Gilels talvez tenha a melhor versão das sonatas. As clássicas versões de Arthur Schnabel e Wilhelm Kempf estão no mesmo patamar esta turma póstuma só é derrotada quando o italiano Maurizio Pollini — que não tem a integral delas — ataca as chamadas últimas sonatas e algumas românticas, como a Waldstein. Todos tem suas manias e eu não fujo à regra. Quando quero analisar um pianista tocando Beethoven, vou direto à Waldstein. Visceralmente romântica, radicalmente contrastante, obriga o pianista a passar da obsessão furiosa do primeiro movimento para a lenta solenidade do movimento central que dará lugar a um delicado final. Ninguém, mas ninguém supera Maurizio Pollini nestas variações assombrosas, talvez inconcebíveis, de humor. E a segunda melhor gravação que ouvi desta sonata vem de um irlandês que gravou uma importante integral das sonatas pela Telarc e do qual se fala muito pouco no Brasil: John O’Conor.

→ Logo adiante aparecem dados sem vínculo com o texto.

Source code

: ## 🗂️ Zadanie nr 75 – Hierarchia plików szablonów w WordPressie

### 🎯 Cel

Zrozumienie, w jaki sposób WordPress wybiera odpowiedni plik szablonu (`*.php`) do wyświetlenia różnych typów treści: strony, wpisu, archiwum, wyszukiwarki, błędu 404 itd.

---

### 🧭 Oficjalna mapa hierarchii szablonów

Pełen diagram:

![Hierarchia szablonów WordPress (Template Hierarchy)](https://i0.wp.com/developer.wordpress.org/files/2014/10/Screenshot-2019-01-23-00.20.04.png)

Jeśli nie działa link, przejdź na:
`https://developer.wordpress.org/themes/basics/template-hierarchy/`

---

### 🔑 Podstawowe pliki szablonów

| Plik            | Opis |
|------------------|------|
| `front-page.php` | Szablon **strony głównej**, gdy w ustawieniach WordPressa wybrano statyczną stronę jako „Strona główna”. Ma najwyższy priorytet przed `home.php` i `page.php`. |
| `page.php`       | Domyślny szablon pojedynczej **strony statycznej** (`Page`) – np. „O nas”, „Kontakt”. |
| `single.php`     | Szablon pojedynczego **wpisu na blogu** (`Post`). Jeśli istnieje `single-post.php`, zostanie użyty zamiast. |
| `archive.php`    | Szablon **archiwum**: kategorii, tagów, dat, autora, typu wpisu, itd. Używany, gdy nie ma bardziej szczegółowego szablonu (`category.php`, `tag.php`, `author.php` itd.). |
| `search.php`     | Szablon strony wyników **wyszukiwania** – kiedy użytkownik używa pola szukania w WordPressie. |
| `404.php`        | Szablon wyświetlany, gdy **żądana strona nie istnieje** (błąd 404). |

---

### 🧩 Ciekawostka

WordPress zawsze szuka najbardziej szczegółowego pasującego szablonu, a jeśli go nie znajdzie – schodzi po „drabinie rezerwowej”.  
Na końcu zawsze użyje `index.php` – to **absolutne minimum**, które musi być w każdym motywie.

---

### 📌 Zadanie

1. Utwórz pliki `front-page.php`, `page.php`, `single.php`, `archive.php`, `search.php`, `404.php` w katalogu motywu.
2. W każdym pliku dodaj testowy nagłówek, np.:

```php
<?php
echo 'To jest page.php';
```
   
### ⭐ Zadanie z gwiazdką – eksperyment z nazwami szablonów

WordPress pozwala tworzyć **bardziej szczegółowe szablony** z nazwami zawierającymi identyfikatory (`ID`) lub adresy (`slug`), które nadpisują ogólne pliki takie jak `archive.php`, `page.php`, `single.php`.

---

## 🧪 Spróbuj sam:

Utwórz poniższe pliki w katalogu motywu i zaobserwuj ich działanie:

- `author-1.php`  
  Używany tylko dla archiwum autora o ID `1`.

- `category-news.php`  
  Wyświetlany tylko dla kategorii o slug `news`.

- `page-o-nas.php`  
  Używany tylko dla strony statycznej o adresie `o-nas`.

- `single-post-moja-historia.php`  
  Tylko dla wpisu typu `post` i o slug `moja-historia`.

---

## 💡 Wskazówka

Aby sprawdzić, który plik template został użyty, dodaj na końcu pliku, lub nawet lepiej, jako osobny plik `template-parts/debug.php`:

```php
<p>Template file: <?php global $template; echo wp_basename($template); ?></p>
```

A Hammerklavier (Pianoforte) e a Op.111 de Pollini também são imbatíveis. Imaginem que Beethoven indicou que sua sonata Op. 106 tinha de ser tocada no piano, pois muitos ainda utilizavam o cravo!

Não conheço todas as integrais. Ouvi as citadas e mais a de Arrau, que não acrescenta muito. Vou parar por aqui porque me deu vontade de ouvir a Waldstein com o Pollini, ao vivo. Fui.